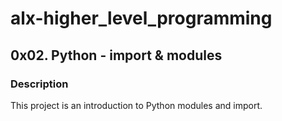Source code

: # alx-higher_level_programming

## 0x02. Python - import & modules
### Description
This project is an introduction to Python modules and import.
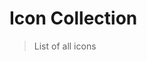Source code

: <script setup>
import Fuse from 'fuse.js'
import meta from '@privyid/persona-icon'
import pCaption from '../components/caption/Caption.vue'
import pInput from '../components/input/Input.vue'
import { computed, ref } from 'vue-demi'
import { groupBy } from 'lodash-es'

const keyword = ref('')
const fuse    = new Fuse(meta, {
  threshold: 0.4,
  keys     : [
    'name',
    'aliases',
    'category',
  ]
})

const icons = computed(() => {
  const filtered = keyword.value
    ? fuse.search(keyword.value).map((result) => result.item)
    : meta

  return groupBy(filtered, 'category')
})

function getURL (icon) {
  return new URL(`../../packages/persona-icon/icons/${icon.category}/${icon.name}/32.svg`, import.meta.url).href
}
</script>

# Icon Collection

> List of all icons

<p-input placeholder="Search..." v-model="keyword" clearable />

<template v-for="(items, category) in icons">
    <h3 class="capitalize">{{ category }}</h3>
    <div class="grid grid-cols-4 gap-4 mt-8">
      <template v-for="icon in items">
        <div class="flex flex-col items-center justify-center py-5 border rounded">
          <client-only>
            <img :src="getURL(icon)" />
          </client-only>
          <p-caption class="mt-4 text-center">
            {{ icon.name }}
          </p-caption>
        </div>
      </template>
    </div>
</template>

----

What you need to do. Search the data for "category". Copy every matching line.

Your solution.
    'category',
  return groupBy(filtered, 'category')
  return new URL(`../../packages/persona-icon/icons/${icon.category}/${icon.name}/32.svg`, import.meta.url).href
<template v-for="(items, category) in icons">
    <h3 class="capitalize">{{ category }}</h3>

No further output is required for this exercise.